Gulshan-e-Kabir is a village in Ghanche district of Gilgit-Baltistan in Pakistan. It is approximately 40 km from the city of Khaplu.

==History==
The old name of Gulshan-e-Kabir is Pharawa but the still older name is Ralta Khonbu. Ralta Khonbu was known for beautiful lush green fields and meadows. The village was struck by a powerful flood from the mountains, resulting in the total devastation of Ralta Khonbu.

The surrounding villagers noticed that there was no trees or greenery left in Ralta Khonbu so they started calling it Phara ("bald" in Balti). Phara over time became Pharawa, a name the villagers never liked. Pharawa and Ralta Khonbu were equally used for a time but Pharawa dominated and was later registered in all the government records by the Dogra, so the name became a permanent identity.

In 1992 a group of youth from Pharawa residing in Karachi founded an organization by the name "Anjuman-e-Falah-o-Behbud" to rename the village. Different names, including the ancient name of Ralta Khonbu, were suggested, but finally they agreed on the name Gulshan-e-Ameer-e-Kabir, or Gulshan-e-Kabir for short, named after the Islamic saint and missionary from Iran, Ameer Kabir Syyed Ali Hamadni, whose preaching converted the villagers from Buddhism to Islam. The new name was warmly welcomed, and now the village in the middle of the mountains of Karakorum is known as Gulshan-e-Kabir (the garden of Kabir).

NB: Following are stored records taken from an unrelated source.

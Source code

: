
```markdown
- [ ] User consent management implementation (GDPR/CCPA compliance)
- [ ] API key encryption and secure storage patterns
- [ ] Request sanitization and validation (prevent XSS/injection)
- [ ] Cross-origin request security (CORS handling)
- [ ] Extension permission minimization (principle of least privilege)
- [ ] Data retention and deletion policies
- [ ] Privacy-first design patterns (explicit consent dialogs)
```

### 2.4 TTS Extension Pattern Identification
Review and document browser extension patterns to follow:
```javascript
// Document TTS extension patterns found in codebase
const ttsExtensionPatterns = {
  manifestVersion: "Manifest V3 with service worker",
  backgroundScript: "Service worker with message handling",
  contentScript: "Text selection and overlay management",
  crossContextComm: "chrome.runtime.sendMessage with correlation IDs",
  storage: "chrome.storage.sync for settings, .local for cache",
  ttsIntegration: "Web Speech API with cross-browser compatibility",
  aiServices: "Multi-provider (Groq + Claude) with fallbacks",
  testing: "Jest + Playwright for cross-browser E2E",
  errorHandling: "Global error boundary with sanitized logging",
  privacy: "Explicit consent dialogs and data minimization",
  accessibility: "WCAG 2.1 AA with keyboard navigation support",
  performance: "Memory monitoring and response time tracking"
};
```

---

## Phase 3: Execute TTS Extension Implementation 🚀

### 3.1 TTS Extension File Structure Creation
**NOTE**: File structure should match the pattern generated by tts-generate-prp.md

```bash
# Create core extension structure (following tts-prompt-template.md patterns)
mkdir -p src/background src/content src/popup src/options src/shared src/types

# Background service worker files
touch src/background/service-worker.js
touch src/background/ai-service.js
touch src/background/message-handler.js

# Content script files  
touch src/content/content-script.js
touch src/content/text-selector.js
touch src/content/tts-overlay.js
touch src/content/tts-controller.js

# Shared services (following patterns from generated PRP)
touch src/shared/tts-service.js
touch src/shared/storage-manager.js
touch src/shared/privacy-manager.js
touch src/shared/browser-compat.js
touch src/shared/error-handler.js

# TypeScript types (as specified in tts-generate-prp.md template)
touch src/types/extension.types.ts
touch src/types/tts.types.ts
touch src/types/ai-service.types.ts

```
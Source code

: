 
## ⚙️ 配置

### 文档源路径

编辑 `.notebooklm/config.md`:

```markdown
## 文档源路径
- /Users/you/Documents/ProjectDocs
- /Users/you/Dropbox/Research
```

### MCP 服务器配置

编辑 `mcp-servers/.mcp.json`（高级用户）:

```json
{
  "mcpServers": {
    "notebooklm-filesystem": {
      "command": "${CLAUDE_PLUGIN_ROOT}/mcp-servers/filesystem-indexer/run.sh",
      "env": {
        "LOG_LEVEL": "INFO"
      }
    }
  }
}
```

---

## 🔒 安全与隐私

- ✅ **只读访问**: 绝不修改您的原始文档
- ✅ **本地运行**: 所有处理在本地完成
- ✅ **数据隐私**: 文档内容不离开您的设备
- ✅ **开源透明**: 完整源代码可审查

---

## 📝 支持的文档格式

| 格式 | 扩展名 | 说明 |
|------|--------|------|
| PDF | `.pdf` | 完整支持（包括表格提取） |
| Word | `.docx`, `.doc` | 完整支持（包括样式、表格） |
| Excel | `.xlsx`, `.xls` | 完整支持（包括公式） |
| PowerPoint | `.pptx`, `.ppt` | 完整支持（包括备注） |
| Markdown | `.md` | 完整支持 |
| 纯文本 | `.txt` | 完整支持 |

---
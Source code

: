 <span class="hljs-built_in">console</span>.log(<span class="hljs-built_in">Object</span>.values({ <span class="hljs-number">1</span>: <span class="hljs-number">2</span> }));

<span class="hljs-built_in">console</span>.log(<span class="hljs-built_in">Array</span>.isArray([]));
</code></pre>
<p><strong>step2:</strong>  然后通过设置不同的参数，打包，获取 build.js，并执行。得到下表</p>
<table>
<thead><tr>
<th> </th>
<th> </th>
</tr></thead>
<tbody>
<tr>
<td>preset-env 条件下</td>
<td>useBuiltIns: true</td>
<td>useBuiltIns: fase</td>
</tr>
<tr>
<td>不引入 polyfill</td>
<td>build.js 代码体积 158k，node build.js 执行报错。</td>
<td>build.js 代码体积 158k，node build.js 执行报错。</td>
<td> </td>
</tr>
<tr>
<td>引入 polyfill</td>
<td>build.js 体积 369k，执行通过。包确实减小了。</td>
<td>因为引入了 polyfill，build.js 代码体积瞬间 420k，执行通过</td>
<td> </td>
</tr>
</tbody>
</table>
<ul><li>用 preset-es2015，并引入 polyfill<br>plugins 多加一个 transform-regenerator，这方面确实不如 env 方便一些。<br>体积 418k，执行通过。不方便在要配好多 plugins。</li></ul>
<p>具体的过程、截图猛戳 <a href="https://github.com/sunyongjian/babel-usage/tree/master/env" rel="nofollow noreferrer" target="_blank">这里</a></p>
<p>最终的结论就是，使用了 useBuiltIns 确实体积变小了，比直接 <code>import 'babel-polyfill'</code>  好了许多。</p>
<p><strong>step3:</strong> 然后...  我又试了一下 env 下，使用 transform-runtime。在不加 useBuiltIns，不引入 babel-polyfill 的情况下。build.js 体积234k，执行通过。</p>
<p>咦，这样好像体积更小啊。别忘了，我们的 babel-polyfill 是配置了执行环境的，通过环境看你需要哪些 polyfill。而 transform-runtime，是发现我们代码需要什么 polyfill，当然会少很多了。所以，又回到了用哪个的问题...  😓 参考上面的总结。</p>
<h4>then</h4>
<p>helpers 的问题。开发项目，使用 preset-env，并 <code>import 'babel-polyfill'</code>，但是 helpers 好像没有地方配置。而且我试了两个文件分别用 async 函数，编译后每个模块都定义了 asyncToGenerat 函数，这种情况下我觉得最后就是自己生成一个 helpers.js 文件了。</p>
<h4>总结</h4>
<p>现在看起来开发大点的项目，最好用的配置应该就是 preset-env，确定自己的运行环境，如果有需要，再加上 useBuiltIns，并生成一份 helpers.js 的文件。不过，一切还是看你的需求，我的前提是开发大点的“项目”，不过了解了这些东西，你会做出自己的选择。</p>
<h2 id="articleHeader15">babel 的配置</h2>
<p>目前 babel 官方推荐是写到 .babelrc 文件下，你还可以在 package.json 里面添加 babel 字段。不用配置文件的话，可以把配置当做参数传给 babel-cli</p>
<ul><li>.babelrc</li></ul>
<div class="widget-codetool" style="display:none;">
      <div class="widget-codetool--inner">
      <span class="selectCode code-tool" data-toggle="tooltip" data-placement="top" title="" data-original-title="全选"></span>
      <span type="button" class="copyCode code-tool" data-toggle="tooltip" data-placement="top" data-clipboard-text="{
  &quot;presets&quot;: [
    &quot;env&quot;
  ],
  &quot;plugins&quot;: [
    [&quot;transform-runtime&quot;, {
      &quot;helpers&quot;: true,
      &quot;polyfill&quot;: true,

According to the history of Baltistan, Raja Ghori Tham had ruled here before 850 A.D. Ghori Tham was a powerful ruler of his time in Baltistan and Laddakh. His might can be imagined by the traces of his fort found on the top of a mountain situated in Gulshan-e-Kabir. No food or water was available near the fort and so they had to be carried there, down from the village through a special and secrete tunnel in the mountain. Ghori Tham used this fort for defense purposes in foreign invasions. This fort was almost impregnable to most invaders, as Ghori Tham stood at the top of the mountain and attacked his opponents with rocks rolling down the mountain.